_Task statement_. Write out exactly the lines below that run from the one containing "Grpsp of Death 💀" through the one containing "3. Добавьте обработчики", both included, with no other lines.

##############################

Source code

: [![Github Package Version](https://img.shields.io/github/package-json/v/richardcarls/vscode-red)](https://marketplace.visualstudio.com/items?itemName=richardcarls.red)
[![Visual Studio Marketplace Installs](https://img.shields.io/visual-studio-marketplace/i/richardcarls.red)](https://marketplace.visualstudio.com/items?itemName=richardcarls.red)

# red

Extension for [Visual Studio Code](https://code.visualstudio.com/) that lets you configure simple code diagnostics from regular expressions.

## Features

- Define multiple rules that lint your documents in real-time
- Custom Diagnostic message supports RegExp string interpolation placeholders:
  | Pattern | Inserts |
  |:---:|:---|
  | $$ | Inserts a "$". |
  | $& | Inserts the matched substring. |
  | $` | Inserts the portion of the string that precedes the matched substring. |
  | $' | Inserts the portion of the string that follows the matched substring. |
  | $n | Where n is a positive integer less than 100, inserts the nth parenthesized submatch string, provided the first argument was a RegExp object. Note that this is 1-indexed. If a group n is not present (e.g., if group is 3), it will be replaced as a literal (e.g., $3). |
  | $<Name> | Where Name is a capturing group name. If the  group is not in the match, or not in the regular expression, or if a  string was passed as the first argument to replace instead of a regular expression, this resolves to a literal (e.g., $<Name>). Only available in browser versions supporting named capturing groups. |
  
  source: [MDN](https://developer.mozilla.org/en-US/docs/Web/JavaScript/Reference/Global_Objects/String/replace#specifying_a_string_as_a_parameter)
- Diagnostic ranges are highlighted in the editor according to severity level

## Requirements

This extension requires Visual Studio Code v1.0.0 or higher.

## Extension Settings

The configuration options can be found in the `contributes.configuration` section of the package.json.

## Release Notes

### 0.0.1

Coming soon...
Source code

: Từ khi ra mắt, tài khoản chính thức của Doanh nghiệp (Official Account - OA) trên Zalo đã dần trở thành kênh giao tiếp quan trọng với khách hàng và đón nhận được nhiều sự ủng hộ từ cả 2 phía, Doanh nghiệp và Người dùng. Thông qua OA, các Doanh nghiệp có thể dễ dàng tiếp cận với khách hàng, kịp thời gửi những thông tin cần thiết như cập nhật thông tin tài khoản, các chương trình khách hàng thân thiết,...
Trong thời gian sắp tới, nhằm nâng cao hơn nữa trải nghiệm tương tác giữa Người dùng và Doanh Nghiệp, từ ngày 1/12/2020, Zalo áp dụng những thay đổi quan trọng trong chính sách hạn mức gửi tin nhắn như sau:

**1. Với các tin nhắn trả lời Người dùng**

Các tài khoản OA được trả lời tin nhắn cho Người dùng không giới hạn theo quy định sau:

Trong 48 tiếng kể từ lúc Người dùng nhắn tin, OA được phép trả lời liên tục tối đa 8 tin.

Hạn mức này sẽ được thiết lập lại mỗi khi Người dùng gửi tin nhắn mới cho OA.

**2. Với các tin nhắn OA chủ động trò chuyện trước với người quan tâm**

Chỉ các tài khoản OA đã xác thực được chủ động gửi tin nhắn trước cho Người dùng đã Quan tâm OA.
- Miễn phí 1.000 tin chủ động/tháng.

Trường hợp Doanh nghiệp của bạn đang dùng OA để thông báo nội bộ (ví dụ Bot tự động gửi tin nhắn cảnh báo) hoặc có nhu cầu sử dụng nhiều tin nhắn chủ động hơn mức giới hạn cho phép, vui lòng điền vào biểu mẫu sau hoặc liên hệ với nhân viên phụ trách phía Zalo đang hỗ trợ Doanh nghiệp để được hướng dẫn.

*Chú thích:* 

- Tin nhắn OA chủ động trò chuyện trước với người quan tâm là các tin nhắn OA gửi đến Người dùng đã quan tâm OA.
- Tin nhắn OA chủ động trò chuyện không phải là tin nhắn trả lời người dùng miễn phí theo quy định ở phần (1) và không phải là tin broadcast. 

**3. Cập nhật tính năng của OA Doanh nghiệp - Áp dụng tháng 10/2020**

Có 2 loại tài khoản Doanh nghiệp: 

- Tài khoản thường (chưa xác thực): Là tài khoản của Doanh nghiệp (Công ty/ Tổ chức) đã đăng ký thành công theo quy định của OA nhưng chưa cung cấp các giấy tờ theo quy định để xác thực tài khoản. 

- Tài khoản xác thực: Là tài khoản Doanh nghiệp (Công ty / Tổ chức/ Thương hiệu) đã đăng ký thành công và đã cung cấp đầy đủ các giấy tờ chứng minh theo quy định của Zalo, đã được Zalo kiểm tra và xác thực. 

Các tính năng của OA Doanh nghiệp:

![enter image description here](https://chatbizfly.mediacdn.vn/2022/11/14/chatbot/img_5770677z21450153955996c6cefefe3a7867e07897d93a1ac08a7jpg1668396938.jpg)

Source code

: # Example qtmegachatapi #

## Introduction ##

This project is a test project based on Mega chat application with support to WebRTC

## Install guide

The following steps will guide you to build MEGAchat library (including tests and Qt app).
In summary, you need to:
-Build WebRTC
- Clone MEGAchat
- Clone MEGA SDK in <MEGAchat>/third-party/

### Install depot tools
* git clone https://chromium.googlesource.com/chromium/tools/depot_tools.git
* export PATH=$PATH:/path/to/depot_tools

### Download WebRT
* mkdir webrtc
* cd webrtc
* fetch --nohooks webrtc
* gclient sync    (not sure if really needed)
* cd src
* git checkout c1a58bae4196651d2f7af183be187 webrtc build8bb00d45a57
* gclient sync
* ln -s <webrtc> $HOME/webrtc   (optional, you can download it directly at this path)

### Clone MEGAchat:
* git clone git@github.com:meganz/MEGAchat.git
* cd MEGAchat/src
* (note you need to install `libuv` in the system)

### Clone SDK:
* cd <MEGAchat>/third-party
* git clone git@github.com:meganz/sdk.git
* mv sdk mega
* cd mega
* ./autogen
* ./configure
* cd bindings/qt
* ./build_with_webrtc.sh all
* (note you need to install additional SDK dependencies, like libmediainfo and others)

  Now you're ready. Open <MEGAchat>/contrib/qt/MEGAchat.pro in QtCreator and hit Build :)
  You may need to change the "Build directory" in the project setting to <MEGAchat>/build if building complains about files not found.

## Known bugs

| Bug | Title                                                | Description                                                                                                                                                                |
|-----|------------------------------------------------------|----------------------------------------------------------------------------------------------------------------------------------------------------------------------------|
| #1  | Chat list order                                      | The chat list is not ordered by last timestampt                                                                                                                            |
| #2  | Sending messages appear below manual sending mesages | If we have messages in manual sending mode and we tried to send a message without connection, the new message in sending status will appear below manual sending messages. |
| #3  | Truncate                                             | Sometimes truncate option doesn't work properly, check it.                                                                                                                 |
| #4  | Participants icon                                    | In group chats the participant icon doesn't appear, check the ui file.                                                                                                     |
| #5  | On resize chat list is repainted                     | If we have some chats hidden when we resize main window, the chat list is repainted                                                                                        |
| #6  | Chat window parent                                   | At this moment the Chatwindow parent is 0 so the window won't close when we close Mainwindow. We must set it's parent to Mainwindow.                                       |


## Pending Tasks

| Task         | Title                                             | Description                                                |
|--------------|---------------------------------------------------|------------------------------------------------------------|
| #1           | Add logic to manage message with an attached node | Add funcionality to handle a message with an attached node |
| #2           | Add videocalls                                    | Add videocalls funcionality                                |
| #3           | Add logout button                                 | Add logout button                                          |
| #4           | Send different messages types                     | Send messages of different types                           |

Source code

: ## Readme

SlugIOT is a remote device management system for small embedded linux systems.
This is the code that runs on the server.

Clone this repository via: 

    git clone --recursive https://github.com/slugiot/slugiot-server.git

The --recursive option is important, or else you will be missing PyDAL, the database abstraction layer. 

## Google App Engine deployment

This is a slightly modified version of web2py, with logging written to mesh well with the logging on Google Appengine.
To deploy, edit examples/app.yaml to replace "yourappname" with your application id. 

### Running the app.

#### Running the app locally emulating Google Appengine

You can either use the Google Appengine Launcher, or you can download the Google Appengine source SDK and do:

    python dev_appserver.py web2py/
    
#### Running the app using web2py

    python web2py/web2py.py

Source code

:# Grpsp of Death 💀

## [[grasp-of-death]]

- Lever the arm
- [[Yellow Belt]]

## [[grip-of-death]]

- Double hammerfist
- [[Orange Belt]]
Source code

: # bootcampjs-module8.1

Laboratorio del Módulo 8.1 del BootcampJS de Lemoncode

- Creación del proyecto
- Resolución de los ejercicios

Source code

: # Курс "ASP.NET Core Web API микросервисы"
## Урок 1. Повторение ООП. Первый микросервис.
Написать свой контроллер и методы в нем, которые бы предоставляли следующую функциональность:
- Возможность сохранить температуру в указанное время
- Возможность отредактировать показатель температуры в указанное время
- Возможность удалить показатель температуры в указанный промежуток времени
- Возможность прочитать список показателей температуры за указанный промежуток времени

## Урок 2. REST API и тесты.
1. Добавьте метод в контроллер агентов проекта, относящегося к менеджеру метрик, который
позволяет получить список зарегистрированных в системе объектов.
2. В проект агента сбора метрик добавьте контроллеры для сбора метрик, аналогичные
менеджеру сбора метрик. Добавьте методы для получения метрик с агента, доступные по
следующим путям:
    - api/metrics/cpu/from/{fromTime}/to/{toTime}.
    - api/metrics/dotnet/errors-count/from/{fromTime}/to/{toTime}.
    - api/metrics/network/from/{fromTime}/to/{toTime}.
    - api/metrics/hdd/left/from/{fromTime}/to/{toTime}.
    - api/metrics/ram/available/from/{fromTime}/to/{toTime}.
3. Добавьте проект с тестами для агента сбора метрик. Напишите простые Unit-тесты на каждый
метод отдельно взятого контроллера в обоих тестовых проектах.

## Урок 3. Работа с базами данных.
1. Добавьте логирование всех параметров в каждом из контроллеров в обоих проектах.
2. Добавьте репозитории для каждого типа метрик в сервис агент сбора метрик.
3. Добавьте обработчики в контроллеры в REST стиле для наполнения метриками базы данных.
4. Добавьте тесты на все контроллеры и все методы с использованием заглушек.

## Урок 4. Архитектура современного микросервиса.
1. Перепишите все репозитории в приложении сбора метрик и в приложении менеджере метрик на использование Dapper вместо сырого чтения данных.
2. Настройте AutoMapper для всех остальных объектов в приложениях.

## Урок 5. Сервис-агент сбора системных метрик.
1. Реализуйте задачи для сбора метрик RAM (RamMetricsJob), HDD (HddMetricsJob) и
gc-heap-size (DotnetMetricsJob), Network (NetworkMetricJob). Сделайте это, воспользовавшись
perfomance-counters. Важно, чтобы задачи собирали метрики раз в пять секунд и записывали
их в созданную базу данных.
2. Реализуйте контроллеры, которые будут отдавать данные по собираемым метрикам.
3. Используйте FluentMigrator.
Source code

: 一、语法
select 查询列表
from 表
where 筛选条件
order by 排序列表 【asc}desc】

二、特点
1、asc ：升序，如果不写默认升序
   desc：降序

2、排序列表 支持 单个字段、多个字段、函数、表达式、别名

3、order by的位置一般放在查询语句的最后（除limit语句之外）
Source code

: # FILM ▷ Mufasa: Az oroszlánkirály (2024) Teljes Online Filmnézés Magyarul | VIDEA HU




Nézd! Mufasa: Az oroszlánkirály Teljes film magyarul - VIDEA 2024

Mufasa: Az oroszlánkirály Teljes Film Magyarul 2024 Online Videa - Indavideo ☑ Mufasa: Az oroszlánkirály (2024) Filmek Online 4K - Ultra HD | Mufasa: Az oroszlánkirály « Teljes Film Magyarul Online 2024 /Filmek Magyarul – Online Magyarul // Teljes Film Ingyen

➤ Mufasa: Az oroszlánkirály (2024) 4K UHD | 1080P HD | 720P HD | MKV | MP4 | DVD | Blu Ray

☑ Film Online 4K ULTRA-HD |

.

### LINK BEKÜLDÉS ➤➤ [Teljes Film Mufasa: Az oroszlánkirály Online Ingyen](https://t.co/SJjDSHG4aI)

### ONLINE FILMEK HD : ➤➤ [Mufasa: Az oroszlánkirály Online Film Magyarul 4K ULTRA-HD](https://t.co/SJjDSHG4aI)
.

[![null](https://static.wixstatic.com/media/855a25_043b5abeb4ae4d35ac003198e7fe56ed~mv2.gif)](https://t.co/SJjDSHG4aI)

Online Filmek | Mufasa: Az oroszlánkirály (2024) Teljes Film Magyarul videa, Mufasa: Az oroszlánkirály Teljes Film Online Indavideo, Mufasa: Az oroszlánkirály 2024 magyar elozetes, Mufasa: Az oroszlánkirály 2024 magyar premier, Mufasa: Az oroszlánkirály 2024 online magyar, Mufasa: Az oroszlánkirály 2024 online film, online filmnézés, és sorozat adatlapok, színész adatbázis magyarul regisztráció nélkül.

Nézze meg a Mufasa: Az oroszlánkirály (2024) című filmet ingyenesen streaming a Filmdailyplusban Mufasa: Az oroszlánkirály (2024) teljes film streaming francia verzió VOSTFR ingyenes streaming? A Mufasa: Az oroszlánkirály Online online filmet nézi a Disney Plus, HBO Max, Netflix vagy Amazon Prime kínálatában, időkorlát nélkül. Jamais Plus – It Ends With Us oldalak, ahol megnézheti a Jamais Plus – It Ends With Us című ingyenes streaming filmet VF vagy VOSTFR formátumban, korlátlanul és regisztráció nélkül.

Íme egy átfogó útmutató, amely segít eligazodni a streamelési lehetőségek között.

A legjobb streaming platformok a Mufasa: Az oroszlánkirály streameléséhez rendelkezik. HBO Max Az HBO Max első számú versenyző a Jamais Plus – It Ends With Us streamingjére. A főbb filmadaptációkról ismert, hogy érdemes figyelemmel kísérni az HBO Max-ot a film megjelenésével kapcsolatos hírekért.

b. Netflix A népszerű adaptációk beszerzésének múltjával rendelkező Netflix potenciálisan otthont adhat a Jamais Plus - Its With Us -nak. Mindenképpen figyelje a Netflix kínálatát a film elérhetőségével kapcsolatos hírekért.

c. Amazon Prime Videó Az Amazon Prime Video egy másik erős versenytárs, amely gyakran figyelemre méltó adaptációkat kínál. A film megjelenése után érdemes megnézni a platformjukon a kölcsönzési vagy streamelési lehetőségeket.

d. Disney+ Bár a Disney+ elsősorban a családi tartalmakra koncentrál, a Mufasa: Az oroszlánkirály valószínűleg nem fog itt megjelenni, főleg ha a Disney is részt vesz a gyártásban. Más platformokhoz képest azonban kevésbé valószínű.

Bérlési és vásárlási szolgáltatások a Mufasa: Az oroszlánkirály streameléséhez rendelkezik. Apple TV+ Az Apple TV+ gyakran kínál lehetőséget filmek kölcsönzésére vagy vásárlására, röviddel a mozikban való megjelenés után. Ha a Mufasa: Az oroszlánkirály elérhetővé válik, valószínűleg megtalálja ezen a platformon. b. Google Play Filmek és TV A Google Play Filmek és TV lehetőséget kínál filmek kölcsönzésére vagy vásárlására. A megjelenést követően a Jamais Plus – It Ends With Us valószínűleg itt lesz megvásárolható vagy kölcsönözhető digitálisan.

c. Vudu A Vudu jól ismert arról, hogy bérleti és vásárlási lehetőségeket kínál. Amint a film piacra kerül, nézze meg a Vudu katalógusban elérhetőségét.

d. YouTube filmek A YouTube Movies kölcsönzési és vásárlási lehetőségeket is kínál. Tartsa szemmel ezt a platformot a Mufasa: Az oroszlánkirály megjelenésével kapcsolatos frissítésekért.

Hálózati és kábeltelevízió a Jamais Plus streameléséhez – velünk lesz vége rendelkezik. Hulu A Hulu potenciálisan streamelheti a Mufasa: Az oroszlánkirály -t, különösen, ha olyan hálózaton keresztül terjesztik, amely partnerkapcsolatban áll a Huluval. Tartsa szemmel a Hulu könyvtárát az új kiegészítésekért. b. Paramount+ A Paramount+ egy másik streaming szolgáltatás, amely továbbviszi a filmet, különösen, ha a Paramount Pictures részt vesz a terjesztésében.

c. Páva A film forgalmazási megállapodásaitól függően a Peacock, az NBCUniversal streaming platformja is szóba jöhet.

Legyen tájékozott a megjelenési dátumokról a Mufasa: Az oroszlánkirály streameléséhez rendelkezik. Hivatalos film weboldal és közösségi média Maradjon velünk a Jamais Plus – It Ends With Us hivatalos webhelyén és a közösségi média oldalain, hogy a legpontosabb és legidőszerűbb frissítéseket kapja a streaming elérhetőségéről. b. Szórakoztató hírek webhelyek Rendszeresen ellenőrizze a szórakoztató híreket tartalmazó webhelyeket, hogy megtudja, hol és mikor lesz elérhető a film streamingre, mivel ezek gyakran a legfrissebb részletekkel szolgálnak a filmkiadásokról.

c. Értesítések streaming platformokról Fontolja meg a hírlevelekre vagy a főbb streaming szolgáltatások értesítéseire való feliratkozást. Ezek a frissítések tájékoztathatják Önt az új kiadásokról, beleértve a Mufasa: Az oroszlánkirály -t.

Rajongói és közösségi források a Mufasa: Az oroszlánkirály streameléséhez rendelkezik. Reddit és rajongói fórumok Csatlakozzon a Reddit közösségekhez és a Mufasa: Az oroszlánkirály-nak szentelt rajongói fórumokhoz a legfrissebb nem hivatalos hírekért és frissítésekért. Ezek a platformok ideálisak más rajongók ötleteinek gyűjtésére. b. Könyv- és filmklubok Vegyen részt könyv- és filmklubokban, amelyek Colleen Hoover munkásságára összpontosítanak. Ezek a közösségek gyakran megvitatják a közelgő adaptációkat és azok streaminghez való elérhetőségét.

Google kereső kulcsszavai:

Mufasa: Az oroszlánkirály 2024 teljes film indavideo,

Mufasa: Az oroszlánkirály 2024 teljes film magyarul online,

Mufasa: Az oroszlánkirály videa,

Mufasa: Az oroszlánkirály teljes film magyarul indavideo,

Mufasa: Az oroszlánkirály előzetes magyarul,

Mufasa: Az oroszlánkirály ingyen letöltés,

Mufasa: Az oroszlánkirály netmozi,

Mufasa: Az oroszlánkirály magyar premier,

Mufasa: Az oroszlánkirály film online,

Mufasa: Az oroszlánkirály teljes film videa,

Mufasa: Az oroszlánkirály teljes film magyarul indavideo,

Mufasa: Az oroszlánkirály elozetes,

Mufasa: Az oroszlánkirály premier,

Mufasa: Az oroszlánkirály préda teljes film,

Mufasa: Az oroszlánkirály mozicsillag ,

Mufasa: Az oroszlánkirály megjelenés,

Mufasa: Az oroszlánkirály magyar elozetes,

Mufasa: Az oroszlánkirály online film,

##############################

_Result of this exercise_.
:# Grpsp of Death 💀

## [[grasp-of-death]]

- Lever the arm
- [[Yellow Belt]]

## [[grip-of-death]]

- Double hammerfist
- [[Orange Belt]]
Source code

: # bootcampjs-module8.1

Laboratorio del Módulo 8.1 del BootcampJS de Lemoncode

- Creación del proyecto
- Resolución de los ejercicios

Source code

: # Курс "ASP.NET Core Web API микросервисы"
## Урок 1. Повторение ООП. Первый микросервис.
Написать свой контроллер и методы в нем, которые бы предоставляли следующую функциональность:
- Возможность сохранить температуру в указанное время
- Возможность отредактировать показатель температуры в указанное время
- Возможность удалить показатель температуры в указанный промежуток времени
- Возможность прочитать список показателей температуры за указанный промежуток времени

## Урок 2. REST API и тесты.
1. Добавьте метод в контроллер агентов проекта, относящегося к менеджеру метрик, который
позволяет получить список зарегистрированных в системе объектов.
2. В проект агента сбора метрик добавьте контроллеры для сбора метрик, аналогичные
менеджеру сбора метрик. Добавьте методы для получения метрик с агента, доступные по
следующим путям:
    - api/metrics/cpu/from/{fromTime}/to/{toTime}.
    - api/metrics/dotnet/errors-count/from/{fromTime}/to/{toTime}.
    - api/metrics/network/from/{fromTime}/to/{toTime}.
    - api/metrics/hdd/left/from/{fromTime}/to/{toTime}.
    - api/metrics/ram/available/from/{fromTime}/to/{toTime}.
3. Добавьте проект с тестами для агента сбора метрик. Напишите простые Unit-тесты на каждый
метод отдельно взятого контроллера в обоих тестовых проектах.

## Урок 3. Работа с базами данных.
1. Добавьте логирование всех параметров в каждом из контроллеров в обоих проектах.
2. Добавьте репозитории для каждого типа метрик в сервис агент сбора метрик.
3. Добавьте обработчики в контроллеры в REST стиле для наполнения метриками базы данных.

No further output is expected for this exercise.